Given a triangulated homology manifold $X$, the dual block decomposition is defined by setting, for each simplex $\sigma$ of $X$, the block $\overline{D}(\sigma)$ to be the union of all simplices of $\text{sd}\ X$ of the form $\hat{\sigma}_1 \cdots \hat{\sigma}_k$ (with $\sigma_1 \succ \sigma_2 \succ \cdots \succ \sigma_k$, the symbol $\succ$ meaning 'has as proper face' and hat meaning barycenter) where $\sigma_k = \sigma$ (the open block $D(\sigma)$ is the union of all open such simplices). This is the approach used in Munkres's Elements of Algebraic Topology. Equivalently, for each vertex $v$ one has $\overline{D}(v)$ the closed star of $v$ in $\text{sd}\ X$; for an edge $vw$ one has $\overline{D}(vw) = \overline{D}(v) \cap \overline{D}(w)$ etc. This dual decomposition can be used to establish Poincaré duality.
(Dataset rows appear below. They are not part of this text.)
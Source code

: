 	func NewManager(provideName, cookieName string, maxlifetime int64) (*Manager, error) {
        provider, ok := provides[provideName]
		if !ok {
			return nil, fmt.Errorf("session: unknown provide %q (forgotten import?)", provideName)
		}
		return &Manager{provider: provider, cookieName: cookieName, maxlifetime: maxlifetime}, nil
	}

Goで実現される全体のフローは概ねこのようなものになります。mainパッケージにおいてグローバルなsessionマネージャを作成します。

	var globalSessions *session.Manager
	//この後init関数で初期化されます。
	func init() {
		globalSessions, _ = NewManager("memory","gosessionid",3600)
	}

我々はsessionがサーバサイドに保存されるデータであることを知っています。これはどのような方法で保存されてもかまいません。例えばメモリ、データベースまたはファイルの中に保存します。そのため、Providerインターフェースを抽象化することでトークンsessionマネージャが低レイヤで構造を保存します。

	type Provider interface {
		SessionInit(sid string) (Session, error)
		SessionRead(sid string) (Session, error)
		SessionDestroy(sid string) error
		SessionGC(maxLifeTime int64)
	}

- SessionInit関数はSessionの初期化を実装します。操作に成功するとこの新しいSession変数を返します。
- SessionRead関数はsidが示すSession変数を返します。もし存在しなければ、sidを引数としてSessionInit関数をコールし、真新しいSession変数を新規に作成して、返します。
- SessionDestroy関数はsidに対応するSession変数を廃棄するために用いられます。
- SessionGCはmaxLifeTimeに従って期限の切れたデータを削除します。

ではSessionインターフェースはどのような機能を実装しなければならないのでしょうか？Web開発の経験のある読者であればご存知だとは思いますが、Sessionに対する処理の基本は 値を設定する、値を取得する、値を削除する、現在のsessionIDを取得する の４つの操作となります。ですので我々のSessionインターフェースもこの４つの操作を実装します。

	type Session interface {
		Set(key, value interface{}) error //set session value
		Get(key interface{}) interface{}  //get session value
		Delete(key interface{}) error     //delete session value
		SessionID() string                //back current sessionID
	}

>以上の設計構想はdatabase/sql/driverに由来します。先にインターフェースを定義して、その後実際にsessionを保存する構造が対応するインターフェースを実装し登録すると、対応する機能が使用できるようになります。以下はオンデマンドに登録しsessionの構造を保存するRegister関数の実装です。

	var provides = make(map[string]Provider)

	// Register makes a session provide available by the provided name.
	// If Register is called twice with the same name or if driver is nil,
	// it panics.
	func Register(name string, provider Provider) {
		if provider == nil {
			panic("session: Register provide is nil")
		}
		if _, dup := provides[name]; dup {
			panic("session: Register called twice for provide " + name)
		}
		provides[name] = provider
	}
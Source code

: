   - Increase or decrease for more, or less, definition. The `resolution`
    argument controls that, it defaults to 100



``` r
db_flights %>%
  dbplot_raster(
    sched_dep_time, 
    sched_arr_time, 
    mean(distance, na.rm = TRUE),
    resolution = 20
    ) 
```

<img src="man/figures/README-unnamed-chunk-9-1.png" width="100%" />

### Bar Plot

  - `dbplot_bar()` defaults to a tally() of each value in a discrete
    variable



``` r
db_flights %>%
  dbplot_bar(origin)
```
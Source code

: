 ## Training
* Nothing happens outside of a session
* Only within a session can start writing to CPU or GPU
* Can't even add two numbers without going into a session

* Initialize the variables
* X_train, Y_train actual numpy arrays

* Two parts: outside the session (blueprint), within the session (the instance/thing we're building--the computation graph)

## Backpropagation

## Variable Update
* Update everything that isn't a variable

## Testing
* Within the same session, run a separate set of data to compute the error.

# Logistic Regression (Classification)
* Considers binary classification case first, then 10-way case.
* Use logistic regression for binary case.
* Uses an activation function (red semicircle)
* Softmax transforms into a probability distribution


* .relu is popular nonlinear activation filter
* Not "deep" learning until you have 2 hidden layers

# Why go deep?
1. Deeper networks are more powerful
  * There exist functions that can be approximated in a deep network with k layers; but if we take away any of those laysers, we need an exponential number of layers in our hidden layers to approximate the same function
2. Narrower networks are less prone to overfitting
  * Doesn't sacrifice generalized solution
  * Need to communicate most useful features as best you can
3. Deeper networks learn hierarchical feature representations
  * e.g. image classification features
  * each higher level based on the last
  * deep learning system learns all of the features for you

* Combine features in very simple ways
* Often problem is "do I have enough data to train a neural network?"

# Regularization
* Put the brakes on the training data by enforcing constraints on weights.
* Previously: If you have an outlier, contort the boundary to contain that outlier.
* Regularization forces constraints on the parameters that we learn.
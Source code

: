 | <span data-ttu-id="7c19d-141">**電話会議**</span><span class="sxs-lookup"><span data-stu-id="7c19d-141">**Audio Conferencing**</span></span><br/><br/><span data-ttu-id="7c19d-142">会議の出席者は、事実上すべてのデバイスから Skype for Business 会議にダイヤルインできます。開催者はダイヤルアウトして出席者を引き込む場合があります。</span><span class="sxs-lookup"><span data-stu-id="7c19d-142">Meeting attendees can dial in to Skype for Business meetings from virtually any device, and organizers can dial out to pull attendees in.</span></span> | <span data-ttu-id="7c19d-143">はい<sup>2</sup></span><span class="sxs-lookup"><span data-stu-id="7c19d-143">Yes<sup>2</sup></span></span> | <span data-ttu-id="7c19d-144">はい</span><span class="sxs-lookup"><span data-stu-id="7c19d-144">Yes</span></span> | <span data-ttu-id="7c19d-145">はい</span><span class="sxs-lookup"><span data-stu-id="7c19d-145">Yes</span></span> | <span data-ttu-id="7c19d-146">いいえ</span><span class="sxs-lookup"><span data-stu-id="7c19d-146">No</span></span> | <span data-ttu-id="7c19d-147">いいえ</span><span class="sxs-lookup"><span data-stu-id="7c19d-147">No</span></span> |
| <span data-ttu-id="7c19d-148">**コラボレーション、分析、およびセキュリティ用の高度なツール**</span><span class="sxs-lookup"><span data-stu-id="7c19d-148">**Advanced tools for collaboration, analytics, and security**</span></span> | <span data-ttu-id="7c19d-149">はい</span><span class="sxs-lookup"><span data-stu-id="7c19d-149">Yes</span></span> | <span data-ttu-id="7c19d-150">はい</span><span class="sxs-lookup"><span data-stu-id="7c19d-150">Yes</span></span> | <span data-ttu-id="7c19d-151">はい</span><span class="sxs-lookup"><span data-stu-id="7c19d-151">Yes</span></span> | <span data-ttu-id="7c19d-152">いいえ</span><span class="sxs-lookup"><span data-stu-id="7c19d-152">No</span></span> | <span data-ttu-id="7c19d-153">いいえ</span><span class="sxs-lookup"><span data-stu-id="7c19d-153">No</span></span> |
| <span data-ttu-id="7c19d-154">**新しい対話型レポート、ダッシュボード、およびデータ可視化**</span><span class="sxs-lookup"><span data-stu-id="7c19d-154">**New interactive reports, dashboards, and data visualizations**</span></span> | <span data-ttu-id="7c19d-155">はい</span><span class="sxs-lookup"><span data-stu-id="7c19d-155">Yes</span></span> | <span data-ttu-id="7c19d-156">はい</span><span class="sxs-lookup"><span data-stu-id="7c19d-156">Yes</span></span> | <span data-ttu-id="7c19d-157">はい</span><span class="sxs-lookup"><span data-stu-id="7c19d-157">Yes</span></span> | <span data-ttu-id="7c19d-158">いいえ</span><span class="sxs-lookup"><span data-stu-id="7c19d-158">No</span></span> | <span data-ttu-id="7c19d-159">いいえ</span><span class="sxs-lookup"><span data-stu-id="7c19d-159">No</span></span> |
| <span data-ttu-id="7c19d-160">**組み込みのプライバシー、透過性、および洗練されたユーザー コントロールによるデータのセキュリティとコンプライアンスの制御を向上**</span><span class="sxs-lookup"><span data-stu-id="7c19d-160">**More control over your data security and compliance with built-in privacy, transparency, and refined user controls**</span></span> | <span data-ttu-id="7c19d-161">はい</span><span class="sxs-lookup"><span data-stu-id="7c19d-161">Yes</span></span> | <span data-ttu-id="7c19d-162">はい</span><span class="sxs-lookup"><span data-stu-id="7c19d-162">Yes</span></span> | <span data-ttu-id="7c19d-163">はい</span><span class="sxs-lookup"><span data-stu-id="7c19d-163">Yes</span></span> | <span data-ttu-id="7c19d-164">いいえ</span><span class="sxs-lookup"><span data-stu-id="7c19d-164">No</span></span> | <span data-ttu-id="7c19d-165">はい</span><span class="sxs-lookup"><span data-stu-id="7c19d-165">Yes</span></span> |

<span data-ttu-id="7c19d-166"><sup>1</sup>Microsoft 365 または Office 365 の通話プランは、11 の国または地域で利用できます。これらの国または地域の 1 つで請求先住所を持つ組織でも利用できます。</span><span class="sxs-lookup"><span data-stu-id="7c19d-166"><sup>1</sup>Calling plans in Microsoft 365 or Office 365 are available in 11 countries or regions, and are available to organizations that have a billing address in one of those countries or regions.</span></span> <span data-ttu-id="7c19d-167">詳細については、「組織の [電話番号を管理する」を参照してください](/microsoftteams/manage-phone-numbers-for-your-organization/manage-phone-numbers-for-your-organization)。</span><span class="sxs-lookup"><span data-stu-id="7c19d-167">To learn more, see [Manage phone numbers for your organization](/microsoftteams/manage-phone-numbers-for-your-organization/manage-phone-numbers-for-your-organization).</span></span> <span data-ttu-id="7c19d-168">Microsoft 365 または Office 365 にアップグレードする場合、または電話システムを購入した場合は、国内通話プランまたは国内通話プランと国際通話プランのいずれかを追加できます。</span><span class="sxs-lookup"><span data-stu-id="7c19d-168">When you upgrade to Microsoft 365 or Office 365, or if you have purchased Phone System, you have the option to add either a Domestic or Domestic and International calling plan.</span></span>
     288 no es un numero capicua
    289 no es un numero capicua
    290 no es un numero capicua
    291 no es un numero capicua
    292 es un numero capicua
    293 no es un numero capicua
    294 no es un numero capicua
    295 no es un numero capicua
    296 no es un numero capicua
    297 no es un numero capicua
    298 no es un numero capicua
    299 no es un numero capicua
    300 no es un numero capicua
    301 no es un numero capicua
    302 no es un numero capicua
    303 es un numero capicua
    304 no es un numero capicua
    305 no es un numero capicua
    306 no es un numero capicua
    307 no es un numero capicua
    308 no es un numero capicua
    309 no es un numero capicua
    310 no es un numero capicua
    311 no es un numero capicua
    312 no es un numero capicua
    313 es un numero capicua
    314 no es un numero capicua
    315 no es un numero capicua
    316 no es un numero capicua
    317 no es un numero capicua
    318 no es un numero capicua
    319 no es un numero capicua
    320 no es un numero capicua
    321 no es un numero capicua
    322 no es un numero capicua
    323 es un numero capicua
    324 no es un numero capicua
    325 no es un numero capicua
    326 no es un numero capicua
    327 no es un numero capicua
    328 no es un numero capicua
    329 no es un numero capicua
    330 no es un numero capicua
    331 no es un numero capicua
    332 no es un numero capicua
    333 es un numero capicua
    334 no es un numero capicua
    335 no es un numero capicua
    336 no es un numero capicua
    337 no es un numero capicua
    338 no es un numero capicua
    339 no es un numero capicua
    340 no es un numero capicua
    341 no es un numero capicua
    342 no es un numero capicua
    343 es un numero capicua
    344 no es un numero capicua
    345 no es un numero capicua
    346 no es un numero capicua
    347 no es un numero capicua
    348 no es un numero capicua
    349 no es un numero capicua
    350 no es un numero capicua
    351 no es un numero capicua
When is this dual block decomposition a CW decomposition? I'm under the impression this is guaranteed if the triangulation of $X$ is PL. Indeed, for a vertex $v$, one has $\overline{D}(v) = v * \text{Lk}(v, \text{sd}\ X)$, which is a cell since $\text{Lk}(s, \text{sd}\ X)$ is a sphere. For a general simplex $\sigma$, though, all I know is that $\text{Lk}(\hat{\sigma}, \text{sd}\ X) = \dot{D}(\sigma) * \text{sd}(\text{Bd}\ \sigma)$, where $\dot{D}(\sigma) = \overline{D}(\sigma) - D(\sigma)$ (and so $\overline{D}(\sigma) = \dot{D}(\sigma) * \hat{\sigma}$) -- I'm not sure if this guarantees $\dot{D}(\sigma)$ is a sphere. Furthermore one might wish to worry about attaching maps, though that seems benign to me.
What's an example of a triangulable manifold where the dual block decomposition is not a CW decomposition?